Man isolated and depressed in a cafe because he has hearing loss.

Did you realize that age-related loss of hearing impacts around one in three U.S. adults between the ages of 65 and 74 (and roughly half of those are over 75)? But in spite of its prevalence, only around 30% of older Americans who have hearing loss have ever had hearing aids (and for those younger than 60, the number falls to 16%!). Depending on whose data you look at, there are at least 20 million Americans suffering from neglected loss of hearing; though some reports put this closer to 30 million.

There are a number of justifications for why people may not seek treatment for loss of hearing, particularly as they grow older. (One study found that just 28% of people who said that they had loss of hearing had even had their hearing examined, and most did not look for further treatment. For some individuals, it’s like wrinkles or gray hair, a normal part of getting older. It’s been easy to diagnose loss of hearing for some time, but currently, thanks to technological improvements, we can also manage it. Notably, more than only your hearing can be helped by treating loss of hearing, according to a growing body of research.

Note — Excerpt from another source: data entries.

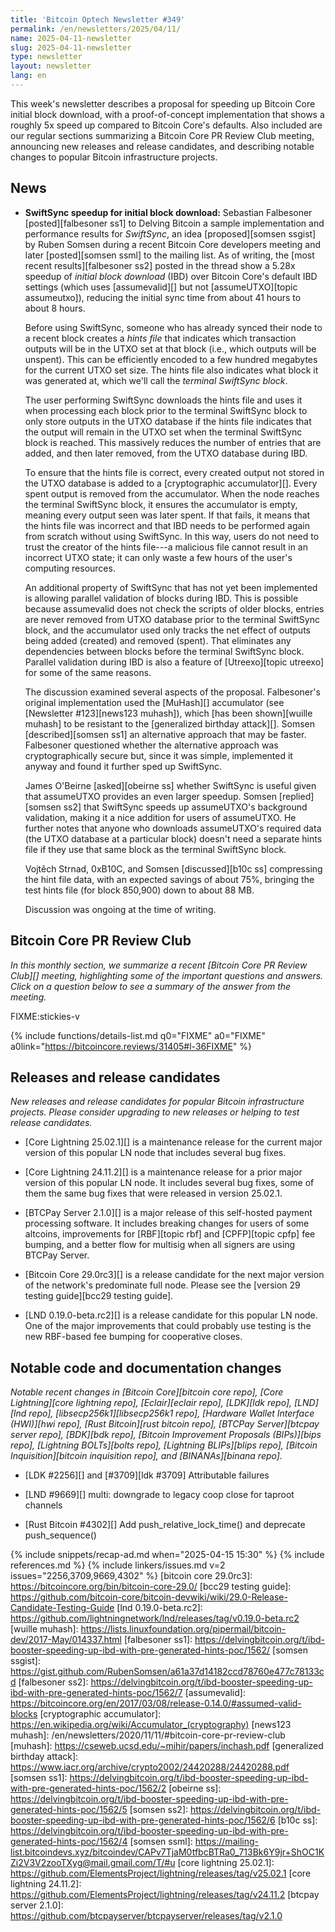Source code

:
 ```yaml
---
title: 'Bitcoin Optech Newsletter #349'
permalink: /en/newsletters/2025/04/11/
name: 2025-04-11-newsletter
slug: 2025-04-11-newsletter
type: newsletter
layout: newsletter
lang: en
---
```

This week's newsletter describes a proposal for speeding up Bitcoin
Core initial block download, with a proof-of-concept implementation that
shows a roughly 5x speed up compared to Bitcoin Core's defaults.  Also
included are our regular sections summarizing a Bitcoin Core PR Review
Club meeting, announcing new releases and release candidates, and
describing notable changes to popular Bitcoin infrastructure projects.

## News

- **SwiftSync speedup for initial block download:** Sebastian
  Falbesoner [posted][falbesoner ss1] to Delving Bitcoin a sample
  implementation and performance results for _SwiftSync_, an idea
  [proposed][somsen ssgist] by Ruben Somsen during a recent Bitcoin Core
  developers meeting and later [posted][somsen ssml] to the mailing
  list.  As of writing, the [most recent results][falbesoner
  ss2] posted in the thread show a 5.28x speedup of _initial block
  download_ (IBD) over Bitcoin Core's default IBD settings (which uses
  [assumevalid][] but not [assumeUTXO][topic assumeutxo]), reducing the
  initial sync time from about 41 hours
  to about 8 hours.

  Before using SwiftSync, someone who has already synced their node to
  a recent block creates a _hints file_ that indicates which transaction
  outputs will be in the UTXO set at that block (i.e., which
  outputs will be unspent).  This can be efficiently encoded to a few
  hundred megabytes for the current UTXO set size.  The hints file also
  indicates what block it was generated at, which we'll call the
  _terminal SwiftSync block_.

  The user performing SwiftSync downloads the hints file and uses it
  when processing each block prior to the terminal SwiftSync block to
  only store outputs in the UTXO database if the hints file indicates
  that the output will remain in the UTXO set when the terminal
  SwiftSync block is reached.  This massively reduces the number of
  entries that are added, and then later removed, from the UTXO database
  during IBD.

  To ensure that the hints file is correct, every created output not
  stored in the UTXO database is added to a [cryptographic
  accumulator][].  Every spent output is removed from the accumulator.
  When the node reaches the terminal SwiftSync block, it ensures the
  accumulator is empty, meaning every output seen was later spent.  If
  that fails, it means that the hints file was incorrect and that IBD
  needs to be performed again from scratch without using SwiftSync.  In
  this way, users do not need to trust the creator of the hints file---a
  malicious file cannot result in an incorrect UTXO state; it can only
  waste a few hours of the user's computing resources.

  An additional property of SwiftSync that has not yet been implemented
  is allowing parallel validation of blocks during IBD.  This is
  possible because assumevalid does not check the scripts of older
  blocks, entries are never removed from UTXO database prior to the
  terminal SwiftSync block, and the accumulator used only tracks the net
  effect of outputs being added (created) and removed (spent).  That
  eliminates any dependencies between blocks before the terminal
  SwiftSync block.  Parallel validation during IBD is also a feature of
  [Utreexo][topic utreexo] for some of the same reasons.

  The discussion examined several aspects of the proposal.  Falbesoner's
  original implementation used the [MuHash][] accumulator (see
  [Newsletter #123][news123 muhash]), which [has been shown][wuille
  muhash] to be resistant to the [generalized birthday attack][].
  Somsen [described][somsen ss1] an alternative approach that may be
  faster.  Falbesoner questioned whether the alternative approach was
  cryptographically secure but, since it was simple, implemented it
  anyway and found it further sped up SwiftSync.

  James O'Beirne [asked][obeirne ss] whether SwiftSync is useful given
  that assumeUTXO provides an even larger speedup.
  Somsen [replied][somsen ss2] that SwiftSync speeds up assumeUTXO's
  background validation, making it a nice addition for users of
  assumeUTXO.  He further notes that anyone who downloads assumeUTXO's
  required data (the UTXO database at a particular block) doesn't need a
  separate hints file if they use that same block as the terminal
  SwiftSync block.

  Vojtěch Strnad, 0xB10C, and Somsen [discussed][b10c ss] compressing
  the hint file data, with an expected savings of about 75%, bringing the
  test hints file (for block 850,900) down to about 88 MB.

  Discussion was ongoing at the time of writing.

## Bitcoin Core PR Review Club

*In this monthly section, we summarize a recent [Bitcoin Core PR Review
Club][] meeting, highlighting some of the important questions and
answers.  Click on a question below to see a summary of the answer from
the meeting.*

FIXME:stickies-v

{% include functions/details-list.md
  q0="FIXME"
  a0="FIXME"
  a0link="https://bitcoincore.reviews/31405#l-36FIXME"
%}

## Releases and release candidates

_New releases and release candidates for popular Bitcoin infrastructure
projects.  Please consider upgrading to new releases or helping to test
release candidates._

- [Core Lightning 25.02.1][] is a maintenance release for the current
  major version of this popular LN node that includes several bug fixes.

- [Core Lightning 24.11.2][] is a maintenance release for a prior major
  version of this popular LN node.  It includes several bug fixes, some
  of them the same bug fixes that were released in version 25.02.1.

- [BTCPay Server 2.1.0][] is a major release of this self-hosted payment
  processing software.  It includes breaking changes for users of some
  altcoins, improvements for [RBF][topic rbf] and [CPFP][topic cpfp] fee
  bumping, and a better flow for multisig when all signers are using
  BTCPay Server.

- [Bitcoin Core 29.0rc3][] is a release candidate for the next major
  version of the network's predominate full node.  Please see the
  [version 29 testing guide][bcc29 testing guide].

- [LND 0.19.0-beta.rc2][] is a release candidate for this popular LN
  node.  One of the major improvements that could probably use testing
  is the new RBF-based fee bumping for cooperative closes.

## Notable code and documentation changes

_Notable recent changes in [Bitcoin Core][bitcoin core repo], [Core
Lightning][core lightning repo], [Eclair][eclair repo], [LDK][ldk repo],
[LND][lnd repo], [libsecp256k1][libsecp256k1 repo], [Hardware Wallet
Interface (HWI)][hwi repo], [Rust Bitcoin][rust bitcoin repo], [BTCPay
Server][btcpay server repo], [BDK][bdk repo], [Bitcoin Improvement
Proposals (BIPs)][bips repo], [Lightning BOLTs][bolts repo],
[Lightning BLIPs][blips repo], [Bitcoin Inquisition][bitcoin inquisition
repo], and [BINANAs][binana repo]._

- [LDK #2256][] and [#3709][ldk #3709] Attributable failures

- [LND #9669][] multi: downgrade to legacy coop close for taproot channels

- [Rust Bitcoin #4302][] Add push_relative_lock_time() and deprecate push_sequence()

{% include snippets/recap-ad.md when="2025-04-15 15:30" %}
{% include references.md %}
{% include linkers/issues.md v=2 issues="2256,3709,9669,4302" %}
[bitcoin core 29.0rc3]: https://bitcoincore.org/bin/bitcoin-core-29.0/
[bcc29 testing guide]: https://github.com/bitcoin-core/bitcoin-devwiki/wiki/29.0-Release-Candidate-Testing-Guide
[lnd 0.19.0-beta.rc2]: https://github.com/lightningnetwork/lnd/releases/tag/v0.19.0-beta.rc2
[wuille muhash]: https://lists.linuxfoundation.org/pipermail/bitcoin-dev/2017-May/014337.html
[falbesoner ss1]: https://delvingbitcoin.org/t/ibd-booster-speeding-up-ibd-with-pre-generated-hints-poc/1562/
[somsen ssgist]: https://gist.github.com/RubenSomsen/a61a37d14182ccd78760e477c78133cd
[falbesoner ss2]: https://delvingbitcoin.org/t/ibd-booster-speeding-up-ibd-with-pre-generated-hints-poc/1562/7
[assumevalid]: https://bitcoincore.org/en/2017/03/08/release-0.14.0/#assumed-valid-blocks
[cryptographic accumulator]: https://en.wikipedia.org/wiki/Accumulator_(cryptography)
[news123 muhash]: /en/newsletters/2020/11/11/#bitcoin-core-pr-review-club
[muhash]: https://cseweb.ucsd.edu/~mihir/papers/inchash.pdf
[generalized birthday attack]: https://www.iacr.org/archive/crypto2002/24420288/24420288.pdf
[somsen ss1]: https://delvingbitcoin.org/t/ibd-booster-speeding-up-ibd-with-pre-generated-hints-poc/1562/2
[obeirne ss]: https://delvingbitcoin.org/t/ibd-booster-speeding-up-ibd-with-pre-generated-hints-poc/1562/5
[somsen ss2]: https://delvingbitcoin.org/t/ibd-booster-speeding-up-ibd-with-pre-generated-hints-poc/1562/6
[b10c ss]: https://delvingbitcoin.org/t/ibd-booster-speeding-up-ibd-with-pre-generated-hints-poc/1562/4
[somsen ssml]: https://mailing-list.bitcoindevs.xyz/bitcoindev/CAPv7TjaM0tfbcBTRa0_713Bk6Y9jr+ShOC1KZi2V3V2zooTXyg@mail.gmail.com/T/#u
[core lightning 25.02.1]: https://github.com/ElementsProject/lightning/releases/tag/v25.02.1
[core lightning 24.11.2]: https://github.com/ElementsProject/lightning/releases/tag/v24.11.2
[btcpay server 2.1.0]: https://github.com/btcpayserver/btcpayserver/releases/tag/v2.1.0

A recent study from a Columbia research group adds to the literature connecting hearing loss and depression.
They administer an audiometric hearing exam to each subject and also examine them for symptoms of depression. After a number of variables are taken into consideration, the analysts discovered that the odds of having clinically substantial signs of depression increased by approximately 45% for every 20-decibel increase in hearing loss. And for the record, 20 dB is very little noise. It’s quieter than a whisper, roughly the same as the sound of leaves rustling.

It’s amazing that such a small change in hearing yields such a big increase in the odds of experiencing depression, but the basic connection isn’t a shocker. There is a large collection of literature on hearing loss and depression and this new study adds to that research, like this multi-year analysis from 2000 which found that loss of hearing worsened in relation to a declining of mental health, or this paper from 2014 that found that both individuals who reported having trouble hearing and who were discovered to suffer from loss of hearing based on hearing tests had a considerably higher risk of depression.

The plus side is: the connection that researchers think is present between hearing loss and depression isn’t biological or chemical, it’s social. Problems hearing can cause feelings of anxiety and lead sufferers to avoid social scenarios or even normal interactions. Social alienation can be the result, which further feeds into feelings of depression and anxiety. It’s a horrible cycle, but it’s also one that’s quickly disrupted.

A wide variety of researchers have found that dealing with loss of hearing, typically with hearing aids, can help to alleviate symptoms of depression. A 2014 study that examined statistics from over 1,000 individuals in their 70s discovered that those who used hearing aids were significantly less likely to experience symptoms of depression, but due to the fact that the authors didn’t focus on the data over time, they could not define a cause and effect connection.

But other studies which followed people before and after getting hearing aids re-affirms the hypothesis that dealing with loss of hearing can assist in alleviating symptoms of depression. Even though only a small cross section of people was looked at in this 2011 study, 34 people total, after just three months with hearing aids, according to the studies, they all showed significant improvement in both cognitive functioning and depressive symptoms. The exact same outcome was discovered from even further out by another minor study from 2012, with every single person six months out from beginning to use hearing aids, were continuing to experience less depression. And in a study from 1992 that looked at a larger cluster of U.S. military veterans suffering from hearing loss discovered that a full 12 months after beginning to wear hearing aids, the vets were still having fewer symptoms of depression.